The 5 Best Saucepans, According to Our Tests

The winner is the Cuisinart Contour Hard-Anodized Saucepan.

We independently evaluate all recommended products and services. If you click on links we provide, we may receive compensation. Learn more.

three saucepans on burst background
Photo: Allrecipes Illustration

Every home cook should invest in a quality saucepan. As kitchen workhorses, saucepans can be used to boil water, cook and reduce sauces, make rice, reheat leftovers, and so much more. This essential piece of cookware comes in different sizes and materials, so you can easily find one suitable for your needs. Best of all, you don't have to break the bank to get a top-rated model.

To help you pick the right saucepan to add to your cookware collection, we put various models to the test. Cuisinart's Contour Hard-Anodized Saucepan came out on top after evaluating each saucepan's overall feel, quality, value, and ease of cleaning as well as timing how long they took to boil water and how well they melted and simmered alfredo sauce.

Below is our list of the best saucepans on the market as well as the other models that didn't make the cut.

Our Favorites

Best Overall: Cuisinart Contour Hard-Anodized Saucepan

black saucepan with glass lid

Why It's Great

  • Heats up quickly
  • Cool-grip handle
  • Functional contoured design

Grain of Salt

  • Hand wash only

Cuisinart's saucepan stood out from the rest because of its contoured design and nonstick interior. The pot was easy to clean and didn't show smudges after use, and the glass cover allowed us to watch the water and sauce heat up. With boiling water inside, we were able to carry it with one hand without an oven mitt thanks to its lightweight construction and cool-to-the-touch handle.

Because of its wide base, this saucepan boiled water quicker than all the other tested models, except for a tie with the All-Clad saucepan. When it came to testing Alfredo sauce in the saucepan, it was no surprise that it simmered at a rapid pace. We even had to turn the heat down slightly, but the results were smooth and not too thick.

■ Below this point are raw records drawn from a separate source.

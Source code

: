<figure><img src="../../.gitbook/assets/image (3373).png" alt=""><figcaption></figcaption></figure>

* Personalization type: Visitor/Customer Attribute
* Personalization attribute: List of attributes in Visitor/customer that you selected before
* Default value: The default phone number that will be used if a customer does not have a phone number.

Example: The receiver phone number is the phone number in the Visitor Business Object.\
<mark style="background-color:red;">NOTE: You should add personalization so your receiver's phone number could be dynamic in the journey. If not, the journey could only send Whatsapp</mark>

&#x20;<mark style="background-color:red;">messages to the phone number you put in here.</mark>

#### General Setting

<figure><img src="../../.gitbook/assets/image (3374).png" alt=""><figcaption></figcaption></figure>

The contoured body made the sauce easy to pour out without dripping down the side of the pan, and the nonstick interior allowed the liquid to effortlessly flow out of the pot. Although it's not dishwasher safe, the saucepan was very easy to clean. Overall, this is a quality, oven-safe, easy-to-clean saucepan at a reasonable price.

The Details: Hard-anodized aluminum pot with glass lid; 3-quart capacity; oven safe up to 500 degrees

Best Budget: Farberware Classic Stainless Steel Saucepan

stainless steel covered saucepan with black handle

Why It's Great

  • Doubles as a colander
  • Features pour spouts
  • Tight-fitting lid

Grain of Salt

  • Oddly shaped handle

There's a reason Farberware has been a leader in the cookware industry for many years: The products are reliable and reasonably priced, and this saucepan is no exception. It heats up quickly and evenly, washes easily in the dishwasher, and features a straining lid that's essentially a built-in colander.

Like the other stainless steel saucepans we tested, this model produced a thick sauce consistency with the cream reducing the most during its simmering time. As a bonus, we didn't have to adjust the temperature to prevent the cream from sticking.

The saucepan was incredibly light; the cover fit snugly; and the pour spouts on both sides made for a seamless sauce transfer from pan to bowl. For an easy cleanup, you can pop this pot in the dishwasher.

The Details: Stainless steel pot and lid; 3-quart capacity; oven safe up to 350 degrees

Best Nonstick: Calphalon Premier Nonstick Saucepan

calphalon nonstick saucepan

Why It's Great

  • Quick and even heating
  • Ergonomic handle
  • Attractive appearance

Grain of Salt

  • Heavier than other nonstick models

Calphalon's nonstick saucepan is equal parts functional and sleek. The black aluminum pot, stainless steel handle, and glass cover make it one of the more attractive saucepans of the models we tested. The saucepan's handle has a ergonomic shape that feels comfortable in your hand, making it easy to maneuver despite being slightly heavier than some of its nonstick counterparts.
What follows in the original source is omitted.